→ **TO DO**
Using the data that follows, return exactly the lines from the one that contains "Die Arbeits- und" through the one that contains "einer Arbeitsanalyse verbirgt.", ends included.

=== SUPPLIED INFORMATION ===

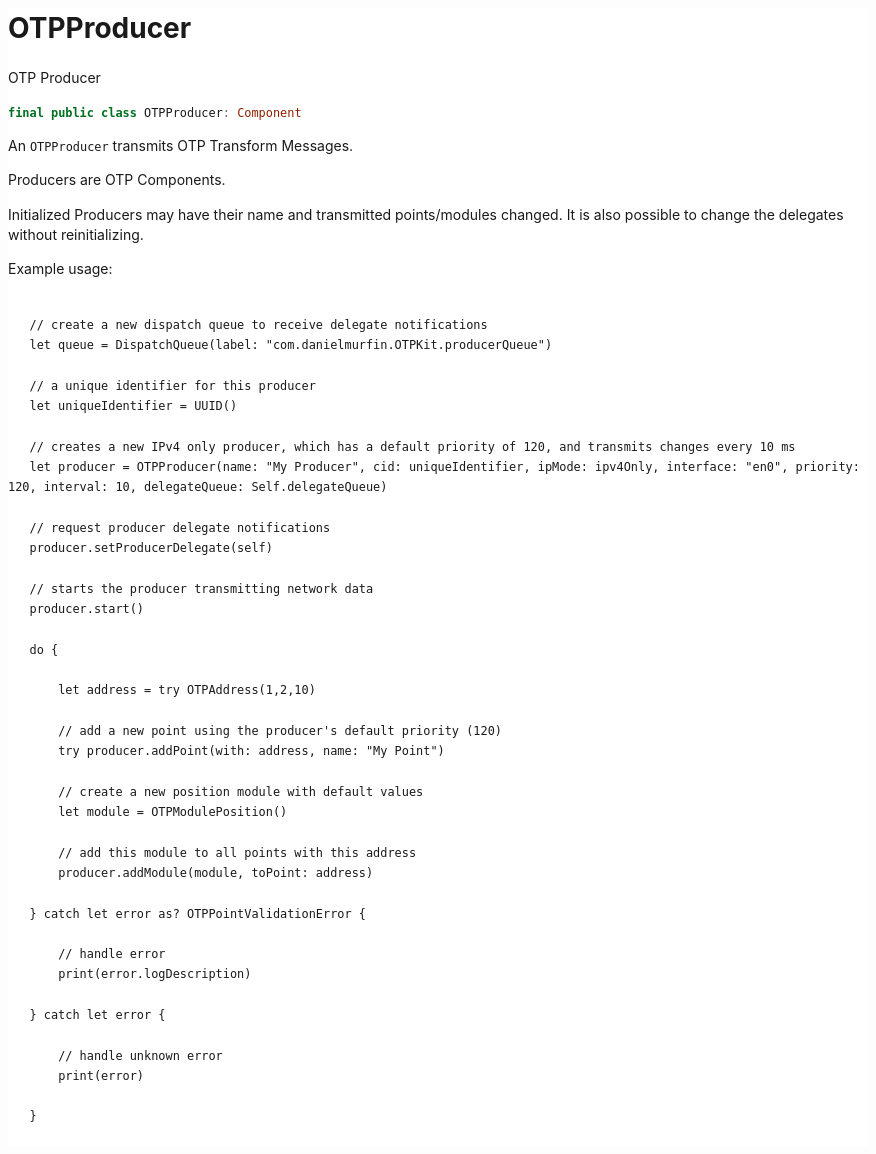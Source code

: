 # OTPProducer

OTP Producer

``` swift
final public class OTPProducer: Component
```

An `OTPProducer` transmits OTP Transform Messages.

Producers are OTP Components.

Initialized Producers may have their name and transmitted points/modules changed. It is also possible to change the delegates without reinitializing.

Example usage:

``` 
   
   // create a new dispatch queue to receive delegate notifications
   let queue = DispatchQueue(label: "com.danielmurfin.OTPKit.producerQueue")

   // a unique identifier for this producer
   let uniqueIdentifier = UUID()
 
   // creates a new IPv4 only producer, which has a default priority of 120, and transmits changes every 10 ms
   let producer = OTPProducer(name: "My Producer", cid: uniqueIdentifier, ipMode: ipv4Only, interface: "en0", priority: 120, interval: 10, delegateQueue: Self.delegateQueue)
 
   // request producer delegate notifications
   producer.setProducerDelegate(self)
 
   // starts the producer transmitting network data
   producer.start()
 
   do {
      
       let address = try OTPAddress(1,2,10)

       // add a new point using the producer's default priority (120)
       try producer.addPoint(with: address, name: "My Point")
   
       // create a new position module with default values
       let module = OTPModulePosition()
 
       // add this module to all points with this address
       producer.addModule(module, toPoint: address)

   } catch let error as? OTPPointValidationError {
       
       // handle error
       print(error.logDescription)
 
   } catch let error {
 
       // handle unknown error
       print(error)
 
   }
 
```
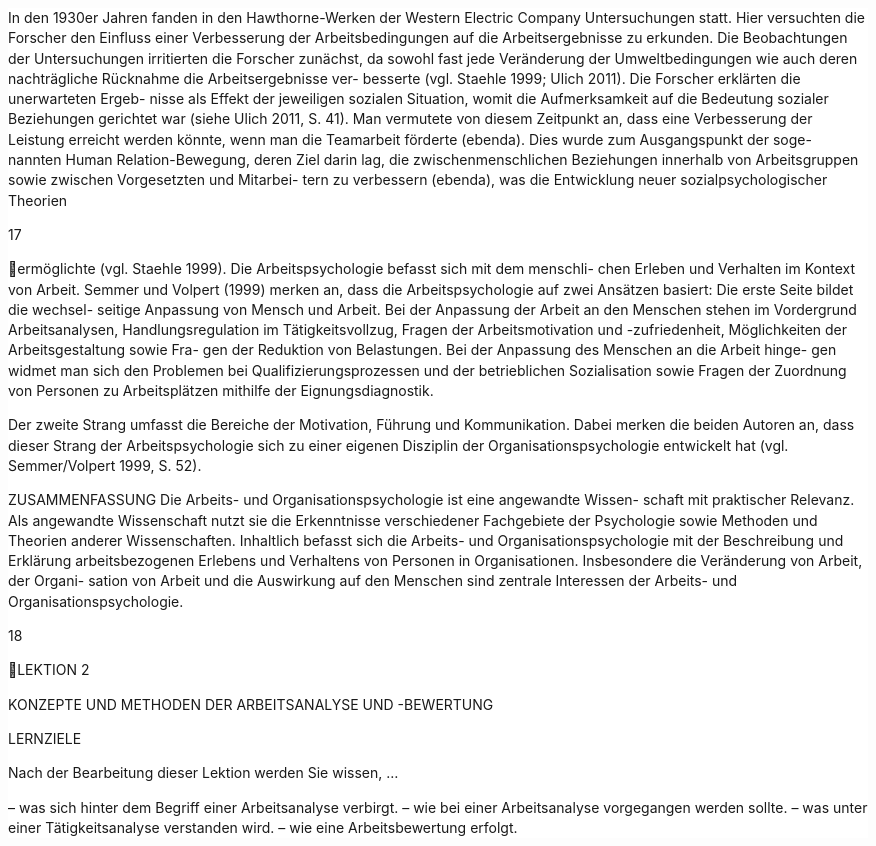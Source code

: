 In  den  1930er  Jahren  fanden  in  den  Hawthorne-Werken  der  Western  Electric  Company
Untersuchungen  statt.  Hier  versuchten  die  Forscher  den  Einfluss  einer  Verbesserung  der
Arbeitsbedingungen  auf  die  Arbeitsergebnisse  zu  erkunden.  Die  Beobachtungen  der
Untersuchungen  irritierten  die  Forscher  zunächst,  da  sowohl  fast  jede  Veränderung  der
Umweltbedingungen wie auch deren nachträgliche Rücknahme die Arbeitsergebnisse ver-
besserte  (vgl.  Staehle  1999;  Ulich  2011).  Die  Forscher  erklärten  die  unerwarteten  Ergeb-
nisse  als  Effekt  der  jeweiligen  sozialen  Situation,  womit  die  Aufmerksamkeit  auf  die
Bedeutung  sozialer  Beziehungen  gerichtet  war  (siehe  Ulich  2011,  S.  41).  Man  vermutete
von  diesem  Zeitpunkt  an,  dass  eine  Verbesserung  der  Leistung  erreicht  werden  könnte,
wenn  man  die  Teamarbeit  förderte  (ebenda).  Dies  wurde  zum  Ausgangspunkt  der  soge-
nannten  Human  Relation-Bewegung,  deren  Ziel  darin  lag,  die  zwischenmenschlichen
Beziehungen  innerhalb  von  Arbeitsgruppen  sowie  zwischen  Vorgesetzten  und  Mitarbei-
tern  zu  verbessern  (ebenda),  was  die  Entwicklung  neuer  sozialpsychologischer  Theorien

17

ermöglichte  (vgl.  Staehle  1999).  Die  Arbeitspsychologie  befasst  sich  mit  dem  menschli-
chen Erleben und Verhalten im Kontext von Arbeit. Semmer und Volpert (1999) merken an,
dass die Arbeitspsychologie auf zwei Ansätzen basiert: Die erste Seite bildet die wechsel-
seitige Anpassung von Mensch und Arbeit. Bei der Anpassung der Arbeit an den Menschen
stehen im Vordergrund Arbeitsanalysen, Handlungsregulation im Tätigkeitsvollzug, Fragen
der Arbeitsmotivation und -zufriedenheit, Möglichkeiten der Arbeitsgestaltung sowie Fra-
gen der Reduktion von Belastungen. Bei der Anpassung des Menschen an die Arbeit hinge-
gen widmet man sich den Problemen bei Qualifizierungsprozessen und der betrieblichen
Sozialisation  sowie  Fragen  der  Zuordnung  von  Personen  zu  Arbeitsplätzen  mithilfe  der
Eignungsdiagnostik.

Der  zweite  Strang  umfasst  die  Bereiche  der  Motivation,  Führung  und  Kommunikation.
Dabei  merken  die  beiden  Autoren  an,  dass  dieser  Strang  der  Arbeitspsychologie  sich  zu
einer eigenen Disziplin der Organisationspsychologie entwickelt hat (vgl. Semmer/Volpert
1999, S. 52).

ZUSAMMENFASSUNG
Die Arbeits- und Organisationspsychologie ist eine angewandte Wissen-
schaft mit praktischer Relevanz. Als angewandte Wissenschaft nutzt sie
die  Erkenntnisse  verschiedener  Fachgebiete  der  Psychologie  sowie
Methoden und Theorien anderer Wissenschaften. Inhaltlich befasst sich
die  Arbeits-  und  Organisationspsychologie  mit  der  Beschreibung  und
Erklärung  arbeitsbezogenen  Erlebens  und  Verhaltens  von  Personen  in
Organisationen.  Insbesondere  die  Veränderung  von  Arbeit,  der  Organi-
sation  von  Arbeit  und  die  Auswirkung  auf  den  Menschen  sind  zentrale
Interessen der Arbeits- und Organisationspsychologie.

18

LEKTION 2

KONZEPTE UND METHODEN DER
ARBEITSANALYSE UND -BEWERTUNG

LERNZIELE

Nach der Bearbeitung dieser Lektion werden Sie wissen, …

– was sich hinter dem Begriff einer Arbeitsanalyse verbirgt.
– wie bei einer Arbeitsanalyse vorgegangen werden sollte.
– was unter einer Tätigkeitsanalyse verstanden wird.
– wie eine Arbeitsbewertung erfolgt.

===

→ **YOUR SOLUTION**
Die Arbeits- und Organisationspsychologie ist eine angewandte Wissen-
schaft mit praktischer Relevanz. Als angewandte Wissenschaft nutzt sie
die  Erkenntnisse  verschiedener  Fachgebiete  der  Psychologie  sowie
Methoden und Theorien anderer Wissenschaften. Inhaltlich befasst sich
die  Arbeits-  und  Organisationspsychologie  mit  der  Beschreibung  und
Erklärung  arbeitsbezogenen  Erlebens  und  Verhaltens  von  Personen  in
Organisationen.  Insbesondere  die  Veränderung  von  Arbeit,  der  Organi-
sation  von  Arbeit  und  die  Auswirkung  auf  den  Menschen  sind  zentrale
Interessen der Arbeits- und Organisationspsychologie.

18

LEKTION 2

KONZEPTE UND METHODEN DER
ARBEITSANALYSE UND -BEWERTUNG

LERNZIELE

Nach der Bearbeitung dieser Lektion werden Sie wissen, …

– was sich hinter dem Begriff einer Arbeitsanalyse verbirgt.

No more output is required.